-------- Source material

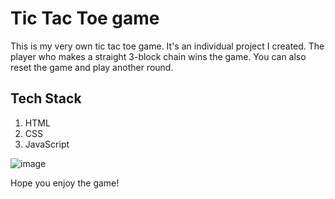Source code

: # Tic Tac Toe game

This is my very own tic tac toe game. It's an individual project I created. The player who makes a straight 3-block chain wins the game. You can also reset the game and play another round.

## Tech Stack
1. HTML
2. CSS
3. JavaScript

![image](https://user-images.githubusercontent.com/87031922/158922011-25f7147e-e23b-4f3e-ba62-c271da6bebb4.png)

Hope you enjoy the game!


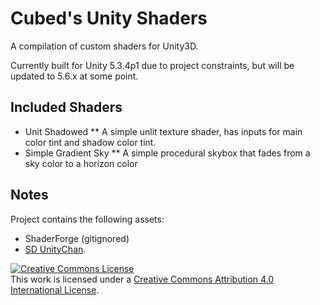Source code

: Cubed's Unity Shaders
============

A compilation of custom shaders for Unity3D.

Currently built for Unity 5.3.4p1 due to project constraints, but will be updated to 5.6.x at some point.

## Included Shaders
* Unit Shadowed
** A simple unlit texture shader, has inputs for main color tint and shadow color tint.
* Simple Gradient Sky
** A simple procedural skybox that fades from a sky color to a horizon color

## Notes
Project contains the following assets:
* ShaderForge (gitignored)
* <a href="http://unity-chan.com/">SD UnityChan</a>.

<a rel="license" href="http://creativecommons.org/licenses/by/4.0/"><img alt="Creative Commons License" style="border-width:0" src="https://i.creativecommons.org/l/by/4.0/88x31.png" /></a><br />This work is licensed under a <a rel="license" href="http://creativecommons.org/licenses/by/4.0/">Creative Commons Attribution 4.0 International License</a>.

----------------

# Exercise aim:
Retype word for word all the material given above, and keep the pictures out.

# Solution for this task:
Source code

: # Tic Tac Toe game

This is my very own tic tac toe game. It's an individual project I created. The player who makes a straight 3-block chain wins the game. You can also reset the game and play another round.

## Tech Stack
1. HTML
2. CSS
3. JavaScript

![image](https://user-images.githubusercontent.com/87031922/158922011-25f7147e-e23b-4f3e-ba62-c271da6bebb4.png)

Hope you enjoy the game!


Source code

: Cubed's Unity Shaders
============

A compilation of custom shaders for Unity3D.

Currently built for Unity 5.3.4p1 due to project constraints, but will be updated to 5.6.x at some point.

## Included Shaders
* Unit Shadowed
** A simple unlit texture shader, has inputs for main color tint and shadow color tint.
* Simple Gradient Sky
** A simple procedural skybox that fades from a sky color to a horizon color

## Notes
Project contains the following assets:
* ShaderForge (gitignored)
* <a href="http://unity-chan.com/">SD UnityChan</a>.

<a rel="license" href="http://creativecommons.org/licenses/by/4.0/"><img alt="Creative Commons License" style="border-width:0" src="https://i.creativecommons.org/l/by/4.0/88x31.png" /></a><br />This work is licensed under a <a rel="license" href="http://creativecommons.org/licenses/by/4.0/">Creative Commons Attribution 4.0 International License</a>.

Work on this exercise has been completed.